▶ Exercise data:
####

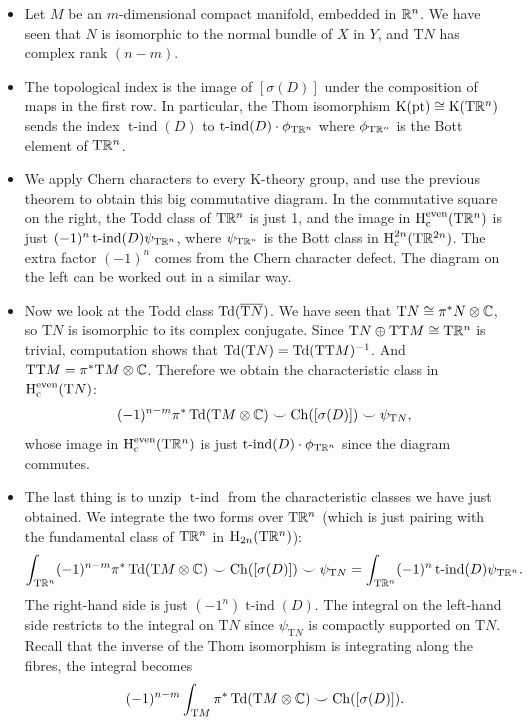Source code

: \documentclass[reqno]{scrartcl}
\theoremstyle{definition}
\theoremstyle{remark}
\newcommand{\tind}{\operatorname{t-ind}}
\newcommand{\Hc}{\operatorname{H}_{\mathrm{c}}} %
\renewcommand{\cup}{\smile}
\begin{document}
\begin{itemize}
\item Let $M$ be an $m$-dimensional compact manifold, embedded in $\R^n$. We have seen that $N$ is isomorphic to the normal bundle of $X$ in $Y$, and $\mathrm{T}N$ has complex rank $(n-m)$.
\item The topological index is the image of $[\sigma(D)]$ under the composition of maps in the first row. In particular, the Thom isomorphism $\K(\pt)\cong\K(\mathrm{T}\R^n)$ sends the index $\tind(D)$ to $\tind(D)\cdot\phi_{\mathrm{T}\R^n}$ where $\phi_{\mathrm{T}\R^n}$ is the Bott element of $\mathrm{T}\R^n$.
\item We apply Chern characters to every K-theory group, and use the previous theorem to obtain this big commutative diagram. In the commutative square on the right, the Todd class of $\mathrm{T}\R^n$ is just 1, and the image in $\Hc^\even(\mathrm{T}\R^n)$ is just $(-1)^n\tind(D)\psi_{\mathrm{T}\R^n}$, where $\psi_{\mathrm{T}\R^n}$ is the Bott
 class in $\Hc^{2n}(\mathrm{T}\R^{2n})$. The extra factor $(-1)^n$ comes from the Chern character defect. The diagram on the left can be worked out in a similar way.
\item Now we look at the Todd class $\Td(\ol{\mathrm{T}N})$. We have seen that $\mathrm{T}N\cong\pi^*N\otimes\C$, so $\mathrm{T}N$ is isomorphic to its complex conjugate. Since $\mathrm{T}N\oplus \mathrm{TT}M\cong \mathrm{T}\R^n$ is trivial, computation shows that $\Td(\mathrm{T}N)=\Td(\mathrm{TT}M)^{-1}$. And $\mathrm{TT}M=\pi^*\mathrm{T}M\otimes\C$. Therefore we obtain the characteristic class in $\Hc^\even(\mathrm{T}N)$:
\[ (-1)^{n-m}\pi^*\Td(\mathrm{T}M\otimes\C)\cup\Ch([\sigma(D)])\cup\psi_{\mathrm{T}N}, \]
whose image in $\Hc^\even(\mathrm{T}\R^n)$ is just $\tind(D)\cdot\phi_{\mathrm{T}\R^n}$ since the diagram commutes.
\item The last thing is to unzip $\tind$ from the characteristic classes we have just obtained. We integrate the two forms 
over $\mathrm{T}\R^n$ (which is just pairing with the fundamental class of $\mathrm{T}\R^n$ in $\mathrm{H}_{2n}(\mathrm{T}\R^n)$):
\[ \int_{\mathrm{T}\R^n}(-1)^{n-m}\pi^*\Td(\mathrm{T}M\otimes\C)\cup\Ch([\sigma(D)])\cup\psi_{\mathrm{T}N}=\int_{\mathrm{T}\R^n}(-1)^n\tind(D)\psi_{\mathrm{T}\R^n}. \]
The right-hand side is just $(-1^n)\tind(D)$. The integral on the left-hand side restricts to the integral on $\mathrm{T}N$ since $\psi_{\mathrm{T}N}$ is compactly supported on $\mathrm{T}N$. Recall that the inverse of the Thom isomorphism is integrating along the fibres, the integral becomes
\[ (-1)^{n-m}\int_{\mathrm{T}M}\pi^*\Td(\mathrm{T}M\otimes\C)\cup\Ch([\sigma(D)]). \]
\end{itemize}
\end{document}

####

Exactly as they stand, retype all the entries, but omit the pictures.

▶ Exercise response:
Source code

: \documentclass[reqno]{scrartcl}
\theoremstyle{definition}
\theoremstyle{remark}
\newcommand{\tind}{\operatorname{t-ind}}
\newcommand{\Hc}{\operatorname{H}_{\mathrm{c}}} %
\renewcommand{\cup}{\smile}
\begin{document}
\begin{itemize}
\item Let $M$ be an $m$-dimensional compact manifold, embedded in $\R^n$. We have seen that $N$ is isomorphic to the normal bundle of $X$ in $Y$, and $\mathrm{T}N$ has complex rank $(n-m)$.
\item The topological index is the image of $[\sigma(D)]$ under the composition of maps in the first row. In particular, the Thom isomorphism $\K(\pt)\cong\K(\mathrm{T}\R^n)$ sends the index $\tind(D)$ to $\tind(D)\cdot\phi_{\mathrm{T}\R^n}$ where $\phi_{\mathrm{T}\R^n}$ is the Bott element of $\mathrm{T}\R^n$.
\item We apply Chern characters to every K-theory group, and use the previous theorem to obtain this big commutative diagram. In the commutative square on the right, the Todd class of $\mathrm{T}\R^n$ is just 1, and the image in $\Hc^\even(\mathrm{T}\R^n)$ is just $(-1)^n\tind(D)\psi_{\mathrm{T}\R^n}$, where $\psi_{\mathrm{T}\R^n}$ is the Bott
 class in $\Hc^{2n}(\mathrm{T}\R^{2n})$. The extra factor $(-1)^n$ comes from the Chern character defect. The diagram on the left can be worked out in a similar way.
\item Now we look at the Todd class $\Td(\ol{\mathrm{T}N})$. We have seen that $\mathrm{T}N\cong\pi^*N\otimes\C$, so $\mathrm{T}N$ is isomorphic to its complex conjugate. Since $\mathrm{T}N\oplus \mathrm{TT}M\cong \mathrm{T}\R^n$ is trivial, computation shows that $\Td(\mathrm{T}N)=\Td(\mathrm{TT}M)^{-1}$. And $\mathrm{TT}M=\pi^*\mathrm{T}M\otimes\C$. Therefore we obtain the characteristic class in $\Hc^\even(\mathrm{T}N)$:
\[ (-1)^{n-m}\pi^*\Td(\mathrm{T}M\otimes\C)\cup\Ch([\sigma(D)])\cup\psi_{\mathrm{T}N}, \]
whose image in $\Hc^\even(\mathrm{T}\R^n)$ is just $\tind(D)\cdot\phi_{\mathrm{T}\R^n}$ since the diagram commutes.
\item The last thing is to unzip $\tind$ from the characteristic classes we have just obtained. We integrate the two forms 
over $\mathrm{T}\R^n$ (which is just pairing with the fundamental class of $\mathrm{T}\R^n$ in $\mathrm{H}_{2n}(\mathrm{T}\R^n)$):
\[ \int_{\mathrm{T}\R^n}(-1)^{n-m}\pi^*\Td(\mathrm{T}M\otimes\C)\cup\Ch([\sigma(D)])\cup\psi_{\mathrm{T}N}=\int_{\mathrm{T}\R^n}(-1)^n\tind(D)\psi_{\mathrm{T}\R^n}. \]
The right-hand side is just $(-1^n)\tind(D)$. The integral on the left-hand side restricts to the integral on $\mathrm{T}N$ since $\psi_{\mathrm{T}N}$ is compactly supported on $\mathrm{T}N$. Recall that the inverse of the Thom isomorphism is integrating along the fibres, the integral becomes
\[ (-1)^{n-m}\int_{\mathrm{T}M}\pi^*\Td(\mathrm{T}M\otimes\C)\cup\Ch([\sigma(D)]). \]
\end{itemize}
\end{document}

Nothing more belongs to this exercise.